The answer must be every line of the records below that holds the word "journal".

[Dataset entries]
= = =

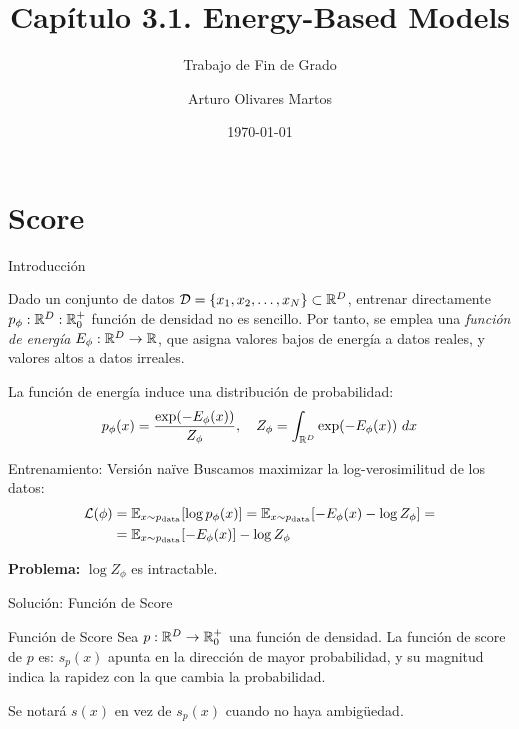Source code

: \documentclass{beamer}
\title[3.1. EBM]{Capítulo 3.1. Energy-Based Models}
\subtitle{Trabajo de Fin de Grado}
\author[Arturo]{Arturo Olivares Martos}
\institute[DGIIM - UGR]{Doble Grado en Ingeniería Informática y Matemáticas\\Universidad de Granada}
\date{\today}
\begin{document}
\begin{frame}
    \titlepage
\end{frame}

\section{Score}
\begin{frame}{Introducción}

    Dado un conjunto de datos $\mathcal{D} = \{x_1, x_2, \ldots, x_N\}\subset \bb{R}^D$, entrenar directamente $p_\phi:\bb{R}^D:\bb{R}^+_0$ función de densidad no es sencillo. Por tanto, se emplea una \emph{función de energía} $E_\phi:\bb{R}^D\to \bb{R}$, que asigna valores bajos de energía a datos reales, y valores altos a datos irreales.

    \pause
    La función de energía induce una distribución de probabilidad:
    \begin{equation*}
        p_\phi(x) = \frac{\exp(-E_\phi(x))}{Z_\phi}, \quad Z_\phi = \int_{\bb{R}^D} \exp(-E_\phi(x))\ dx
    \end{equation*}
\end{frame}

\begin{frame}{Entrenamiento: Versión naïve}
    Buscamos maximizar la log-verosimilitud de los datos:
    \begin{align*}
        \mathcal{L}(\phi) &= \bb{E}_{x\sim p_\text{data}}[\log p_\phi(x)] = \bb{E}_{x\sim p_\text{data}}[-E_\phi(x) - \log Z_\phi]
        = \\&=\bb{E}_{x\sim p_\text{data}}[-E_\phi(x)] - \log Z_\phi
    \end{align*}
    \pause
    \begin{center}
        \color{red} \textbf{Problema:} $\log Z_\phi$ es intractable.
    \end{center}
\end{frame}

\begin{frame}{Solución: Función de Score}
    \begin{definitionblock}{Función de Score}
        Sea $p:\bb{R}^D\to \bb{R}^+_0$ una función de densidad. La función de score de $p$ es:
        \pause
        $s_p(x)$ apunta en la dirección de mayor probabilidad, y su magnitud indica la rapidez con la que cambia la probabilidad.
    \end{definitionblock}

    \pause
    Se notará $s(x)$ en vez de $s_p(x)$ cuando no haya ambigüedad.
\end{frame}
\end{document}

= = =

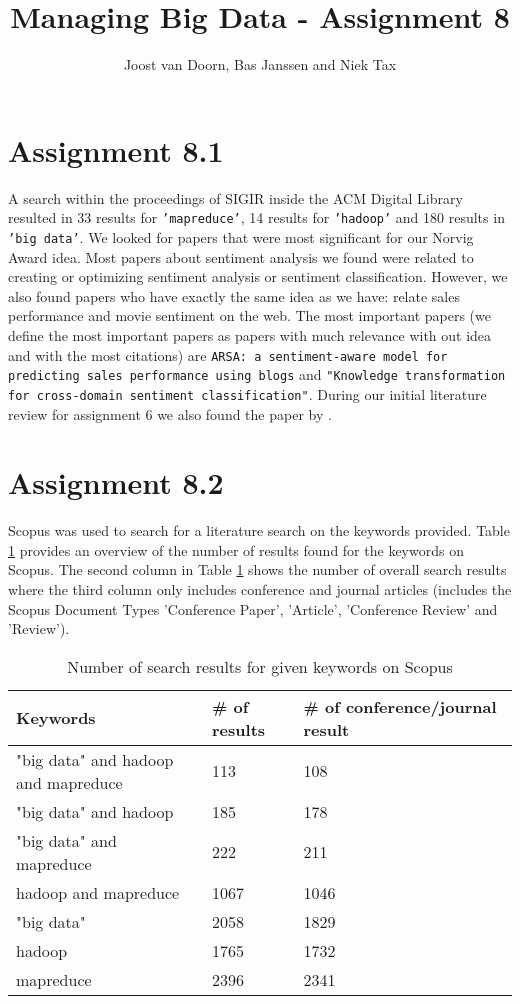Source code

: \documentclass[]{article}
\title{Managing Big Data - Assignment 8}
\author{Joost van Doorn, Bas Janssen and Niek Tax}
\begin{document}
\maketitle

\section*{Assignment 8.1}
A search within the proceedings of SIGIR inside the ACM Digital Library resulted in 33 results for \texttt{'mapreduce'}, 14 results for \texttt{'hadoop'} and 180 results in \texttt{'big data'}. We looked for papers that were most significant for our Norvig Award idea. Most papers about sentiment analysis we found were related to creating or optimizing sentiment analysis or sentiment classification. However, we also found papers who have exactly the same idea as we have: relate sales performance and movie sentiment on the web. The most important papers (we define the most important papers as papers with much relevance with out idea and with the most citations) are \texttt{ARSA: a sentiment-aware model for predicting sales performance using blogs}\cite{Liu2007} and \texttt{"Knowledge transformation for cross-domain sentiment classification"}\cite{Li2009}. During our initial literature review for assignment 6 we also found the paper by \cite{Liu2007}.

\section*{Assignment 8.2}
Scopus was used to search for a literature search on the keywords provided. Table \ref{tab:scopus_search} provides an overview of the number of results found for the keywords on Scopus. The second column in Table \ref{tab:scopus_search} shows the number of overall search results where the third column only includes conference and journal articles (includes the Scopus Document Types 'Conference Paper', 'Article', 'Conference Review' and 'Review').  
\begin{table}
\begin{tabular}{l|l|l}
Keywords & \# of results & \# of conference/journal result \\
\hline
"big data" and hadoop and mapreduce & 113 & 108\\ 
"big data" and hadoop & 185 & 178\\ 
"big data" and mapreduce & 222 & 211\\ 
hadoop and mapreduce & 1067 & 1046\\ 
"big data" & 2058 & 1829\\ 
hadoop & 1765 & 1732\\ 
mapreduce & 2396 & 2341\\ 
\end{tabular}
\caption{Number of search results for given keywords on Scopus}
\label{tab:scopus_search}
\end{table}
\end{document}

= = =

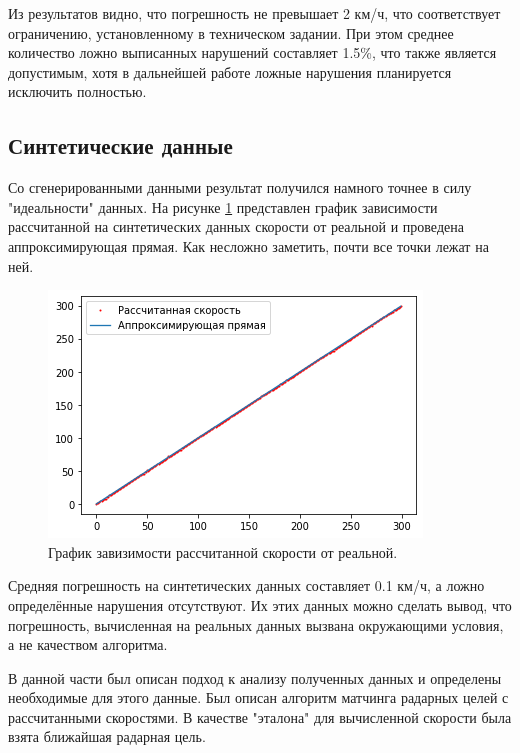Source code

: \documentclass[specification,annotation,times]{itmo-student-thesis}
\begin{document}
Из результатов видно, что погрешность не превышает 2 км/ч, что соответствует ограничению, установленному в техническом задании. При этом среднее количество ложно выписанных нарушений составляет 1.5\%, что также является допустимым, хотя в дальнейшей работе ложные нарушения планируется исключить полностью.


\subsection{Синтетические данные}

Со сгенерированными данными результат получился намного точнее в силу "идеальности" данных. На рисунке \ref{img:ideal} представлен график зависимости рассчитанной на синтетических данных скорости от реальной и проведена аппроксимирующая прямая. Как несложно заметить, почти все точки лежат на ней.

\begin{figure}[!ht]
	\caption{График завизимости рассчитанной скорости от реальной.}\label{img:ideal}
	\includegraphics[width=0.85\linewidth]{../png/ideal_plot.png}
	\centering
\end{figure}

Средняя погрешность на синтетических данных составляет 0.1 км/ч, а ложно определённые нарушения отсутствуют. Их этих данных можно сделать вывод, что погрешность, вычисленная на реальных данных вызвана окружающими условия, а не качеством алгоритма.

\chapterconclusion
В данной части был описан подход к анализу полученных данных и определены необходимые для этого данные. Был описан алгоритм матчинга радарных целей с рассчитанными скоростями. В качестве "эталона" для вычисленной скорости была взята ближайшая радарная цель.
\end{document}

= = =

__Problem solution__
Scopus was used to search for a literature search on the keywords provided. Table \ref{tab:scopus_search} provides an overview of the number of results found for the keywords on Scopus. The second column in Table \ref{tab:scopus_search} shows the number of overall search results where the third column only includes conference and journal articles (includes the Scopus Document Types 'Conference Paper', 'Article', 'Conference Review' and 'Review').  
Keywords & \# of results & \# of conference/journal result \\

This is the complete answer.